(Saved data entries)
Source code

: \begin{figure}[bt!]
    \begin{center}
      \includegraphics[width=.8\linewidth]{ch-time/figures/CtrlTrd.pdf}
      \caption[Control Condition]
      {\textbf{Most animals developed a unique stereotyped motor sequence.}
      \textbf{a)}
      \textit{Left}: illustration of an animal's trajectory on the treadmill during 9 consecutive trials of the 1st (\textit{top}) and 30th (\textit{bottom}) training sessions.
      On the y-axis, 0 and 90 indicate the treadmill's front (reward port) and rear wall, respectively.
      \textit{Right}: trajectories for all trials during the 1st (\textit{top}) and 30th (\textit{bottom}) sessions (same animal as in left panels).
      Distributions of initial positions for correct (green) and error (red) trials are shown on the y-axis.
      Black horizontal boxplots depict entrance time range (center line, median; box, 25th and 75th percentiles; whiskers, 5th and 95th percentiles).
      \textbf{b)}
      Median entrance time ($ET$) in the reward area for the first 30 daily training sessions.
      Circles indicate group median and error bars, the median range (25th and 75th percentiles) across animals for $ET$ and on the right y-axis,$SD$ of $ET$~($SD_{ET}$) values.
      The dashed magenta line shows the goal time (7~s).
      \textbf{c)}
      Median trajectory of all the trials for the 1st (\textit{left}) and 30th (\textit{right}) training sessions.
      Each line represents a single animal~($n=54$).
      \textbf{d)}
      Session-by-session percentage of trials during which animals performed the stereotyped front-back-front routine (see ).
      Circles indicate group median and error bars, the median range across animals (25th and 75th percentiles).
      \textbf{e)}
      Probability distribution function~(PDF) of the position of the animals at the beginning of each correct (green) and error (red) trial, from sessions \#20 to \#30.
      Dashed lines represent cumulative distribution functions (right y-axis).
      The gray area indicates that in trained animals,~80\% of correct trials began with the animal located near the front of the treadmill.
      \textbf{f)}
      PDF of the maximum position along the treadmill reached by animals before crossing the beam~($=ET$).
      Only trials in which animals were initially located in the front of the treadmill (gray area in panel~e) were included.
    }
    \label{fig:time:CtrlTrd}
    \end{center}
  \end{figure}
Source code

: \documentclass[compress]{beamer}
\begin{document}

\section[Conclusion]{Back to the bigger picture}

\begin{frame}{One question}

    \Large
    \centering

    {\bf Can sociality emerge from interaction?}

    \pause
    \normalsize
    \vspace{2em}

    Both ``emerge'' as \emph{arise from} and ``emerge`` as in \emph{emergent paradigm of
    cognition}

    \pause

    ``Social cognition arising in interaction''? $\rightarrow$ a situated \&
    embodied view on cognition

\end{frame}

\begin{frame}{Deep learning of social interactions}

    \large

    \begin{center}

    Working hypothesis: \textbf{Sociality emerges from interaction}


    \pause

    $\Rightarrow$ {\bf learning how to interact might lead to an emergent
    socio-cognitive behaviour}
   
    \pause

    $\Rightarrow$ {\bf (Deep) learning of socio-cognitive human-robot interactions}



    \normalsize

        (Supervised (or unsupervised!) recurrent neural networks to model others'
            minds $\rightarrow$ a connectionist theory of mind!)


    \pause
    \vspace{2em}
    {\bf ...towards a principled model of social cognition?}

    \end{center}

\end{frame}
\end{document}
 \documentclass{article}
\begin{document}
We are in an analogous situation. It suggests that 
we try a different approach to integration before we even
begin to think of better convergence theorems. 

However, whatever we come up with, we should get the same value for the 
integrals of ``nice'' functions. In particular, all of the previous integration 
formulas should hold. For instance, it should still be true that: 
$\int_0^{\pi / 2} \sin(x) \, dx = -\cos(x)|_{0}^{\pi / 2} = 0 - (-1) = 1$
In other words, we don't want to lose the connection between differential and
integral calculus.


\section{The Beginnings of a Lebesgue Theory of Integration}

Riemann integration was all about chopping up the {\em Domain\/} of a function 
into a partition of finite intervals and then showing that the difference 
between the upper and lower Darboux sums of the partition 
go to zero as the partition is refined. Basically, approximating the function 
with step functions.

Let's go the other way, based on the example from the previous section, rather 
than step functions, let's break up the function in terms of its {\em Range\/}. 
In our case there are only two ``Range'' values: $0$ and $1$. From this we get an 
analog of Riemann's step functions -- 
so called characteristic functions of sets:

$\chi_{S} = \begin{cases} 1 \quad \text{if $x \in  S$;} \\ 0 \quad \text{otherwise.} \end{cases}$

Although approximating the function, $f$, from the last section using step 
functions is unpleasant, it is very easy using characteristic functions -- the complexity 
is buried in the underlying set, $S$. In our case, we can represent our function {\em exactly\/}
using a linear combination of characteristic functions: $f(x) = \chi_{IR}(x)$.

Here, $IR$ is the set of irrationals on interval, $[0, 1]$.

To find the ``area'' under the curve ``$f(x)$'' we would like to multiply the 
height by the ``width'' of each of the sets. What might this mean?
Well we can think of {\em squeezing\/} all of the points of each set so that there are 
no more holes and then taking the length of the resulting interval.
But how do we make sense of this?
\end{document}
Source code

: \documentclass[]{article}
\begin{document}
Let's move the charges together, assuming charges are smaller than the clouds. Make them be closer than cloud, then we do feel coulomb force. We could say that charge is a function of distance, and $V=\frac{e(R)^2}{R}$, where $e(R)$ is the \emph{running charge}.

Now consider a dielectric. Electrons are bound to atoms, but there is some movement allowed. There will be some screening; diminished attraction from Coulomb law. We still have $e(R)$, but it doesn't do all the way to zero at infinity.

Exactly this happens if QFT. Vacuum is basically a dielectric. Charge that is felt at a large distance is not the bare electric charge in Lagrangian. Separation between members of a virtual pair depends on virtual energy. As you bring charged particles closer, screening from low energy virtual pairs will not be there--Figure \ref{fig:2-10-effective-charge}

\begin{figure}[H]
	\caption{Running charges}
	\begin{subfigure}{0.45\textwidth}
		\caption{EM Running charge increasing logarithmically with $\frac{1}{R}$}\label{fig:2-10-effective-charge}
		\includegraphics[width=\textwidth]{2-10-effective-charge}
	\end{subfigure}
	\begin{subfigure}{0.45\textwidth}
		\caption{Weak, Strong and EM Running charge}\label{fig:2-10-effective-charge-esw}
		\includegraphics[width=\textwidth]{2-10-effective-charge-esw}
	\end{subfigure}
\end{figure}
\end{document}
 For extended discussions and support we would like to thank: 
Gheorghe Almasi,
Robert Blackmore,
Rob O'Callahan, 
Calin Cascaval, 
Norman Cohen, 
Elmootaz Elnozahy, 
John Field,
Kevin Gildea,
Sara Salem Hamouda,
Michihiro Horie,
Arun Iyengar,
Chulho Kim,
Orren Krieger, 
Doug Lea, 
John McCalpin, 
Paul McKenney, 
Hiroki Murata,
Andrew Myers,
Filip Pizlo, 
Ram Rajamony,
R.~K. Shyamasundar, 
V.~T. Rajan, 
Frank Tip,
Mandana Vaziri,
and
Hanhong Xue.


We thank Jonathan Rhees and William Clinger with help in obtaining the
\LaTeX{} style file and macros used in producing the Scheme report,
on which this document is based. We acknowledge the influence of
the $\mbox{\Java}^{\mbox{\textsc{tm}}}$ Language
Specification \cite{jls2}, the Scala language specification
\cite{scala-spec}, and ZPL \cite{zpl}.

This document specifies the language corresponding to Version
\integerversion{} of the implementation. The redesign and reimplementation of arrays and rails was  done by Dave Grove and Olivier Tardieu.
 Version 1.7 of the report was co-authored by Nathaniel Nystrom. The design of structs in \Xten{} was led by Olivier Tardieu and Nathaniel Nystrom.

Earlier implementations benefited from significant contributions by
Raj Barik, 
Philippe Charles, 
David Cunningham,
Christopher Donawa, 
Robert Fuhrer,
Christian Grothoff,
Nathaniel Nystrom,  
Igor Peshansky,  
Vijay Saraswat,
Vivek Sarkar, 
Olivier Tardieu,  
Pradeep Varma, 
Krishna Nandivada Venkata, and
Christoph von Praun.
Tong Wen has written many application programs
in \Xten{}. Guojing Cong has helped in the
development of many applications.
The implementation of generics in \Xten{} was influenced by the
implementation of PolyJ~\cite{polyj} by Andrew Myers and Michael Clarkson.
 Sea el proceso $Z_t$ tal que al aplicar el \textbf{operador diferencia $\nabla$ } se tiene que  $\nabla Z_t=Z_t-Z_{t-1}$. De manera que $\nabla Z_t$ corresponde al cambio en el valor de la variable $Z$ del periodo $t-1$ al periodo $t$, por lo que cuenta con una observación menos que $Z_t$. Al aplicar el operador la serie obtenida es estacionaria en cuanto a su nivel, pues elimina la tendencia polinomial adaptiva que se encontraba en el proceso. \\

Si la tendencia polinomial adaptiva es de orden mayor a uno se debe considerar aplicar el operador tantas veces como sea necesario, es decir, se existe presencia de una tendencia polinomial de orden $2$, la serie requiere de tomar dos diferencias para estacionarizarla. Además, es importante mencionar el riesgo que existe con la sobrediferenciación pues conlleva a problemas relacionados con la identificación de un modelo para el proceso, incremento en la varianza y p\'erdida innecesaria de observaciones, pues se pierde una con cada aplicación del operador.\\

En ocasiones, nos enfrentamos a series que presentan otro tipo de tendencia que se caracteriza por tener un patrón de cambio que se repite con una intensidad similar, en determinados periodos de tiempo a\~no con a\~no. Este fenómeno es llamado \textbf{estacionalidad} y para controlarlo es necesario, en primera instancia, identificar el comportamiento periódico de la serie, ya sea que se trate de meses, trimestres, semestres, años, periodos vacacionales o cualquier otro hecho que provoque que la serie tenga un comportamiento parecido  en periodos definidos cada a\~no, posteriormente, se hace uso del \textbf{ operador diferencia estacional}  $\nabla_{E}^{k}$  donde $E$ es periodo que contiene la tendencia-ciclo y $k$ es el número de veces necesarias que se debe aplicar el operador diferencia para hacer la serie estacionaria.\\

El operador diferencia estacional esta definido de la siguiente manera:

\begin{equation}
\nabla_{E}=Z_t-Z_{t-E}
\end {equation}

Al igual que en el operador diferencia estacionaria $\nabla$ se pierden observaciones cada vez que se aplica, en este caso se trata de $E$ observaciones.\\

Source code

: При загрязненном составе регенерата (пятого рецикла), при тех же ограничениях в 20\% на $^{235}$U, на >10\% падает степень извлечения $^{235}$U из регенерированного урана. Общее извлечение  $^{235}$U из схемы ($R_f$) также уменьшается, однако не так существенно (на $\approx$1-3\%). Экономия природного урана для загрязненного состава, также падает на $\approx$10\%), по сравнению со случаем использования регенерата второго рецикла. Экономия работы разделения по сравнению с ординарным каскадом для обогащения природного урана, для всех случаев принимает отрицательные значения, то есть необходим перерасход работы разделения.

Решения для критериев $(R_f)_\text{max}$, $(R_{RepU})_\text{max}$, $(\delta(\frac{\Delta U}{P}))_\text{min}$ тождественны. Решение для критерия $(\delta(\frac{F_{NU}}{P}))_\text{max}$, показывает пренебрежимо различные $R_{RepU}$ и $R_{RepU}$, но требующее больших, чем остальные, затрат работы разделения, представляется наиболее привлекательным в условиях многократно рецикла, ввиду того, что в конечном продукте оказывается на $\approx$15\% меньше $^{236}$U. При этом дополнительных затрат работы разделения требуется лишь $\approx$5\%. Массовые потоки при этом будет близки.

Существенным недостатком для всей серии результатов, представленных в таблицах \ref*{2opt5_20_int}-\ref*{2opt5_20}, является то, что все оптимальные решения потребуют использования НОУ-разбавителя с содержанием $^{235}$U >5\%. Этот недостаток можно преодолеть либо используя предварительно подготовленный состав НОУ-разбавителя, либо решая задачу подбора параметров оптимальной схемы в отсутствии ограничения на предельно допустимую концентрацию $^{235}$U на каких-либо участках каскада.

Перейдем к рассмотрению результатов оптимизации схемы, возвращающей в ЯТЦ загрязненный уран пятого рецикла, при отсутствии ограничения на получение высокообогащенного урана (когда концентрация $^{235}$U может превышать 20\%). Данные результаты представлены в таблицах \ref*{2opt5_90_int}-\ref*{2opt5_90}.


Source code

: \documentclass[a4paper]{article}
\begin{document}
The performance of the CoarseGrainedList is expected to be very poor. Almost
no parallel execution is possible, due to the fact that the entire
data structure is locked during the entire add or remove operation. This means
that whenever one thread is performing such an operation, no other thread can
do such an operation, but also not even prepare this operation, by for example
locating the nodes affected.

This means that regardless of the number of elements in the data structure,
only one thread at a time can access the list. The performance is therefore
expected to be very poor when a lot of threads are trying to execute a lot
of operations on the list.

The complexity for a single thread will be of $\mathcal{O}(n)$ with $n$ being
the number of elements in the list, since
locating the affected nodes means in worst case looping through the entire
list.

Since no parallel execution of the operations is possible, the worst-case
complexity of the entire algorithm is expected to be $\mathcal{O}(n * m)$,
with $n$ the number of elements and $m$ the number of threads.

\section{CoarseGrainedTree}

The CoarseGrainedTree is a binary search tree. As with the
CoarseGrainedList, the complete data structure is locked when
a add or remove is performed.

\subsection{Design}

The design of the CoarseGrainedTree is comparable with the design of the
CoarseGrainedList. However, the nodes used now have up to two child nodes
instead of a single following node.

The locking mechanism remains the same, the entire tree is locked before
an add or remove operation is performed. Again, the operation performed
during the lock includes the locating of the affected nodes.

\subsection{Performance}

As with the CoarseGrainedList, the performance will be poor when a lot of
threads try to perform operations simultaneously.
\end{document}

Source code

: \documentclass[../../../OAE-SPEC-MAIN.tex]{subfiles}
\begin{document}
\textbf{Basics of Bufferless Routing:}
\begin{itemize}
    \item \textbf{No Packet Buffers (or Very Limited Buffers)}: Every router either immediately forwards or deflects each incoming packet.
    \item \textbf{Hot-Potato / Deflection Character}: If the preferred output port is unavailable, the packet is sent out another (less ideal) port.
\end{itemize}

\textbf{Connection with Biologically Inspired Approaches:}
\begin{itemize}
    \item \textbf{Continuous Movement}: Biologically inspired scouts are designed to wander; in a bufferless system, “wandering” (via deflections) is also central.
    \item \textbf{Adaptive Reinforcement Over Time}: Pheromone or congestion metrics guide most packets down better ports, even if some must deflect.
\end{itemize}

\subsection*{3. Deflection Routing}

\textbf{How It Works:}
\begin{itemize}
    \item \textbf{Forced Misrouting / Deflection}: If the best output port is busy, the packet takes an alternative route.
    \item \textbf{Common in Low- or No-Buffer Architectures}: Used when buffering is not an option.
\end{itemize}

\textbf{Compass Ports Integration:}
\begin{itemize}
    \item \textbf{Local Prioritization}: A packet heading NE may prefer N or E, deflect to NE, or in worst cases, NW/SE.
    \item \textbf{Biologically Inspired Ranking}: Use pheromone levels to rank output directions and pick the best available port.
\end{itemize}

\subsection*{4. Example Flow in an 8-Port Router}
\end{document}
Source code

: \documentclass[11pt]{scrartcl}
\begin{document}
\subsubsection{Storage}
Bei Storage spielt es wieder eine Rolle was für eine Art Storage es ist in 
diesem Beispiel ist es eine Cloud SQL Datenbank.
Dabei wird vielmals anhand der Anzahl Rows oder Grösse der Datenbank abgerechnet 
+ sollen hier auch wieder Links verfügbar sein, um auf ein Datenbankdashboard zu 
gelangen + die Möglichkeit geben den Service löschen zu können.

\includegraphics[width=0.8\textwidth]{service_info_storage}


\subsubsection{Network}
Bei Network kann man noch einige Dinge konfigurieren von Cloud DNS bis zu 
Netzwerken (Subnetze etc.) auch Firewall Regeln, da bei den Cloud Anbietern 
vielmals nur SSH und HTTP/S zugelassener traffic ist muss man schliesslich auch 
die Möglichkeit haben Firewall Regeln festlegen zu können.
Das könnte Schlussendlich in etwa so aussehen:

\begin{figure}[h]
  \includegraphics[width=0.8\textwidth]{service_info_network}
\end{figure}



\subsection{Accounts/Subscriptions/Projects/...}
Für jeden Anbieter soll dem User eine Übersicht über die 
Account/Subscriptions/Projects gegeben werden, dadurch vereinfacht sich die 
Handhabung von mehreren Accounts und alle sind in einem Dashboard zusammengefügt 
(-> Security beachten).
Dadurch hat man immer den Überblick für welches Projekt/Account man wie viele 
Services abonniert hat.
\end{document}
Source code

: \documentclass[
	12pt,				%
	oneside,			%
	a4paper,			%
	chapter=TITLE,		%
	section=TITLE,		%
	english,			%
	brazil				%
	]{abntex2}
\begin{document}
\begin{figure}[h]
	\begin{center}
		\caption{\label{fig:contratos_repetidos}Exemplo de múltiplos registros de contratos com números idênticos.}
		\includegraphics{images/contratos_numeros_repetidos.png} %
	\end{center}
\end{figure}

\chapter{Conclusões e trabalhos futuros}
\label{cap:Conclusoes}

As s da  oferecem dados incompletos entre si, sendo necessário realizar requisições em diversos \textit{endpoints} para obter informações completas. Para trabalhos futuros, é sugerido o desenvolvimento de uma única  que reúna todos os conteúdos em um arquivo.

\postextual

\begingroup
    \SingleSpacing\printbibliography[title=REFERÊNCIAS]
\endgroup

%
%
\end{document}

WORK REQUIRED>
Taking the entries above, write out exactly the lines starting with the line containing "between the upper" and going on through the line containing "functions is unpleasant, it", both included, and nothing else.

WRITTEN REPLY>
between the upper and lower Darboux sums of the partition 
go to zero as the partition is refined. Basically, approximating the function 
with step functions.

Let's go the other way, based on the example from the previous section, rather 
than step functions, let's break up the function in terms of its {\em Range\/}. 
In our case there are only two ``Range'' values: $0$ and $1$. From this we get an 
analog of Riemann's step functions -- 
so called characteristic functions of sets:

$\chi_{S} = \begin{cases} 1 \quad \text{if $x \in  S$;} \\ 0 \quad \text{otherwise.} \end{cases}$

Although approximating the function, $f$, from the last section using step 
functions is unpleasant, it is very easy using characteristic functions -- the complexity 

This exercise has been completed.